--- START ---

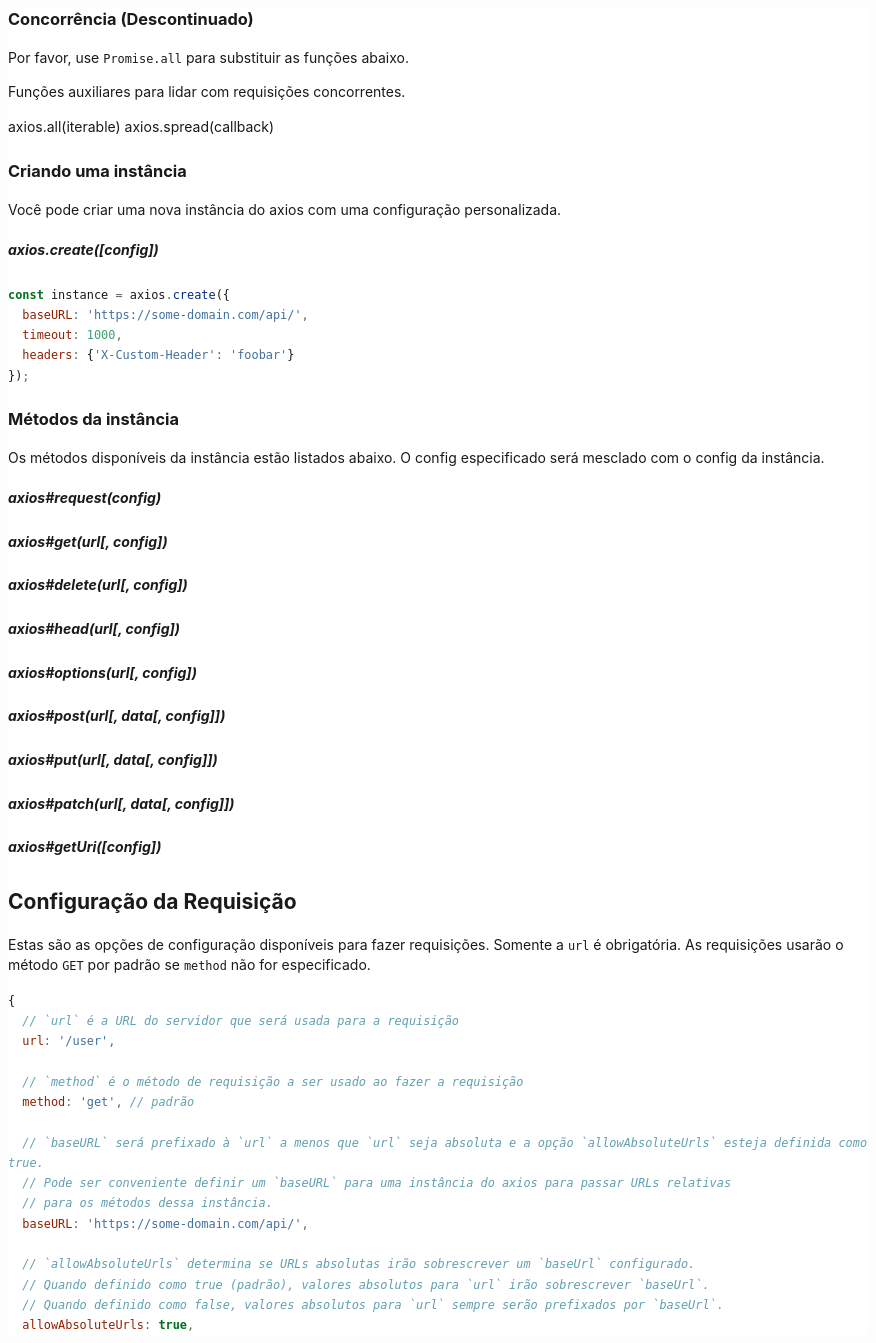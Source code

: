 ### Concorrência (Descontinuado)
Por favor, use `Promise.all` para substituir as funções abaixo.

Funções auxiliares para lidar com requisições concorrentes.

axios.all(iterable)
axios.spread(callback)

### Criando uma instância

Você pode criar uma nova instância do axios com uma configuração personalizada.

##### axios.create([config])

```js
const instance = axios.create({
  baseURL: 'https://some-domain.com/api/',
  timeout: 1000,
  headers: {'X-Custom-Header': 'foobar'}
});
```

### Métodos da instância

Os métodos disponíveis da instância estão listados abaixo. O config especificado será mesclado com o config da instância.

##### axios#request(config)
##### axios#get(url[, config])
##### axios#delete(url[, config])
##### axios#head(url[, config])
##### axios#options(url[, config])
##### axios#post(url[, data[, config]])
##### axios#put(url[, data[, config]])
##### axios#patch(url[, data[, config]])
##### axios#getUri([config])

## Configuração da Requisição

Estas são as opções de configuração disponíveis para fazer requisições. Somente a `url` é obrigatória. As requisições usarão o método `GET` por padrão se `method` não for especificado.

```js
{
  // `url` é a URL do servidor que será usada para a requisição
  url: '/user',

  // `method` é o método de requisição a ser usado ao fazer a requisição
  method: 'get', // padrão

  // `baseURL` será prefixado à `url` a menos que `url` seja absoluta e a opção `allowAbsoluteUrls` esteja definida como true.
  // Pode ser conveniente definir um `baseURL` para uma instância do axios para passar URLs relativas
  // para os métodos dessa instância.
  baseURL: 'https://some-domain.com/api/',

  // `allowAbsoluteUrls` determina se URLs absolutas irão sobrescrever um `baseUrl` configurado.
  // Quando definido como true (padrão), valores absolutos para `url` irão sobrescrever `baseUrl`.
  // Quando definido como false, valores absolutos para `url` sempre serão prefixados por `baseUrl`.
  allowAbsoluteUrls: true,

```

--- END ---

#### [WHAT TO WORK ON]
Only the lines above from the one with "##### axios#head(url[, config])" through the one with "## Configuração da Requisição" should be duplicated, character for character.

#### [RESULT OF THIS TASK]
##### axios#head(url[, config])
##### axios#options(url[, config])
##### axios#post(url[, data[, config]])
##### axios#put(url[, data[, config]])
##### axios#patch(url[, data[, config]])
##### axios#getUri([config])

## Configuração da Requisição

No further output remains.